Upload prefill and decode heavy benchmarking configs

rlakhtakia · rlakhtakia · commit 6cac7b1176a3 · 2025-11-11T19:07:21.000Z
diff --git a/benchmarking/prefix-cache-aware/high-cache-values.yaml b/benchmarking/prefix-cache-aware/high-cache-values.yaml
@@ -23,6 +23,12 @@ logLevel: INFO
 # NOTE: For this dataset to be used, config.data.path must also be explicitly set to /dataset/dataset.json.
 gcsPath: ""
 
+# An S3 bucket path that points to the dataset file.
+# The file will be copied from this path to the local file system
+# at /dataset/s3-dataset.json for use during the run.
+# NOTE: For this dataset to be used, config.data.path must also be explicitly set to /dataset/s3-dataset.json.
+s3Path: ""
+
 # hfToken optionally creates a secret with the specified token.

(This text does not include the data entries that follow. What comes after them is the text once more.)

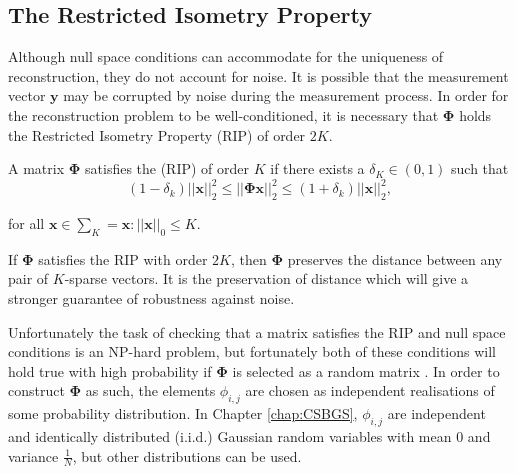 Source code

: \subsection{The Restricted Isometry Property}
\label{sec:restr-isom-prop}
Although null space conditions can accommodate for the uniqueness of reconstruction, they do not account for noise. It is possible that the measurement vector $\boldsymbol{y}$ may be corrupted by noise during the measurement process. In order for the reconstruction problem to be well-conditioned, it is necessary that ${\boldsymbol{\Phi}}$ holds the Restricted Isometry Property (RIP) \cite{Donoho2006} of order $2K$. 
\begin{mydef}
 A matrix $\boldsymbol{\Phi}$ satisfies the (RIP) of order $K$ if there exists a $\delta_K  \in (0,1)$ such that 
\begin{equation*}
  \label{eq:40}
  (1 - \delta_k)||\boldsymbol{x}||^2_2 \leq||\boldsymbol{\Phi} \boldsymbol{x}||^2_2 \leq (1 + \delta_k)||\boldsymbol{x}||^2_2,
\end{equation*}

for all $\boldsymbol{x} \in \sum_K = {\boldsymbol{x}:||\boldsymbol{x}||_0 \leq K} $. 
\end{mydef}

%

If $\boldsymbol{\Phi}$ satisfies the RIP with order $2K$, then $\boldsymbol{\Phi}$ preserves the distance between any pair of $K$-sparse vectors. It is the preservation of distance which will give a stronger guarantee of robustness against noise. 


Unfortunately the task of checking that a matrix satisfies the RIP and null space conditions is an NP-hard problem, but fortunately both of these conditions will hold true with high probability if $\boldsymbol{\Phi}$ is selected as a random matrix \citep{Baraniuk2007}. In order to construct $\boldsymbol{\Phi}$ as such, the elements  $\phi_{i,j}$  are chosen as independent realisations of some probability distribution. In Chapter \ref{chap:CSBGS}, $\phi_{i,j}$ are independent and identically distributed (i.i.d.) Gaussian random variables with mean 0 and variance  $\frac{1}{N}$, but other distributions can be used.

 # Can be set using helm install --set hftoken=<token>
 hfToken: ""
diff --git a/benchmarking/prefix-cache-aware/low-cache-values.yaml b/benchmarking/prefix-cache-aware/low-cache-values.yaml
@@ -23,6 +23,12 @@ logLevel: INFO
 # NOTE: For this dataset to be used, config.data.path must also be explicitly set to /dataset/dataset.json.
 gcsPath: ""
 
+# An S3 bucket path that points to the dataset file.
+# The file will be copied from this path to the local file system
+# at /dataset/s3-dataset.json for use during the run.
+# NOTE: For this dataset to be used, config.data.path must also be explicitly set to /dataset/s3-dataset.json.
+s3Path: ""
+
 # hfToken optionally creates a secret with the specified token.
 # Can be set using helm install --set hftoken=<token>
 hfToken: ""
diff --git a/benchmarking/single-workload/decode-heavy-values.yaml b/benchmarking/single-workload/decode-heavy-values.yaml
@@ -0,0 +1,76 @@
+# Decode Heavy Configuration
+job:
+  image:
+    repository: quay.io/inference-perf/inference-perf
+    tag: "0.2.0" # Defaults to .Chart.AppVersion
+  serviceAccountName: ""
+  nodeSelector: {}
+  # Example resources:
+  # resources:
+  #   requests:
+  #     cpu: "1"
+  #     memory: "4Gi"
+  #   limits:
+  #     cpu: "2"
+  #     memory: "8Gi"
+  resources: {}
+
+logLevel: INFO
+
+# A GCS bucket path that points to the dataset file.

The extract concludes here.